Needed from the entries below: every line that holds the word "castList".

————

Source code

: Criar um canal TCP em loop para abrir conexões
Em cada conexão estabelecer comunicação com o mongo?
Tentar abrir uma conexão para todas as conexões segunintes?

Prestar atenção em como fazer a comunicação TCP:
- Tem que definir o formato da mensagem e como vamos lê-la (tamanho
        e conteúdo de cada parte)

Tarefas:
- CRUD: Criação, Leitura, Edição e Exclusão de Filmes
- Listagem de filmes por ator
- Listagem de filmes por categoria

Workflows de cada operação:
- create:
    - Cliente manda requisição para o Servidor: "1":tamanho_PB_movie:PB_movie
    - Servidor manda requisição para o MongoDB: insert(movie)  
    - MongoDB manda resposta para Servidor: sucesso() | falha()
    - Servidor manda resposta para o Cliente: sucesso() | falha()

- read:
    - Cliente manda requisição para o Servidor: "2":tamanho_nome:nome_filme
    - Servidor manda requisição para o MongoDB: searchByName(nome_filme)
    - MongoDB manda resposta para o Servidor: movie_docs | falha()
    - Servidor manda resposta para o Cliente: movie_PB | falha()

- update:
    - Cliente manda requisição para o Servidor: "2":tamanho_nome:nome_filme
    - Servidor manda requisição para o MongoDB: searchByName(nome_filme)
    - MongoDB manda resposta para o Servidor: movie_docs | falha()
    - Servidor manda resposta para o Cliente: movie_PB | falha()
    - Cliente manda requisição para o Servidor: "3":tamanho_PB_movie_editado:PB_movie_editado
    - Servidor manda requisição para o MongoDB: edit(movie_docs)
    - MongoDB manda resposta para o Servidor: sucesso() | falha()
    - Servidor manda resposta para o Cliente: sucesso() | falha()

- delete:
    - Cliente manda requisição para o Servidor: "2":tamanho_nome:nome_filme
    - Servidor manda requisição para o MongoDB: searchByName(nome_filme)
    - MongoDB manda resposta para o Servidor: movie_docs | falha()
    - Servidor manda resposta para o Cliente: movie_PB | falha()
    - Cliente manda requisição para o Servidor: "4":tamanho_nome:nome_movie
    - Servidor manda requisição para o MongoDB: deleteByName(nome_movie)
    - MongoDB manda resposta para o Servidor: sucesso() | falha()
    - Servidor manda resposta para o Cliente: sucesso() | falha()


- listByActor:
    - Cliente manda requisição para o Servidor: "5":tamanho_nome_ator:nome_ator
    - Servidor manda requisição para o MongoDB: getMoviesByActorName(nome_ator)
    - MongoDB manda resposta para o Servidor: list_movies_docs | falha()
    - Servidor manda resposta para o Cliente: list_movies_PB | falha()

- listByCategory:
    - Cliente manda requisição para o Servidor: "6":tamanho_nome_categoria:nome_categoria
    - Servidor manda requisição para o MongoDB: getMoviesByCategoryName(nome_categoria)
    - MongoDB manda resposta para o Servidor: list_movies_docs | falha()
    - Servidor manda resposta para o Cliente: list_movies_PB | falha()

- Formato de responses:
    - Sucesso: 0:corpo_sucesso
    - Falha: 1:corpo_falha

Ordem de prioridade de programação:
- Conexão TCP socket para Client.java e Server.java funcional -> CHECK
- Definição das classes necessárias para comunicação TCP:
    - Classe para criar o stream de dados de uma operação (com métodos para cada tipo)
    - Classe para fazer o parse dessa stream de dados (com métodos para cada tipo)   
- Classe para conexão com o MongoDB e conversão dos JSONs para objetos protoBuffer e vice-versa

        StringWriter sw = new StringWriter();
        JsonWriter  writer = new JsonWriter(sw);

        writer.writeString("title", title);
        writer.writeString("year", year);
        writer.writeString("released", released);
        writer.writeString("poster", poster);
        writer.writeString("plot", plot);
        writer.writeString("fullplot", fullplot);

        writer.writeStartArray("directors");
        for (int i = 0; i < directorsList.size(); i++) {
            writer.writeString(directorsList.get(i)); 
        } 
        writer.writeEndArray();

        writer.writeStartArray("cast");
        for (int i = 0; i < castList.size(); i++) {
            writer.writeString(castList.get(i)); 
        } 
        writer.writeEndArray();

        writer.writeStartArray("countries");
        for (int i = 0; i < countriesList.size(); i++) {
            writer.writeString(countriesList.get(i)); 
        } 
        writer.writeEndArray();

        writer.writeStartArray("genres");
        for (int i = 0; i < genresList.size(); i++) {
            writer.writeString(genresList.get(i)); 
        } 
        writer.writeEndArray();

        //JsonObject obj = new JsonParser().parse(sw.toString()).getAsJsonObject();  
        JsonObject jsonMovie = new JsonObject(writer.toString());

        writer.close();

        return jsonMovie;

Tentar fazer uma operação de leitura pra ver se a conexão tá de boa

————

• _Final answer_
        for (int i = 0; i < castList.size(); i++) {
            writer.writeString(castList.get(i)); 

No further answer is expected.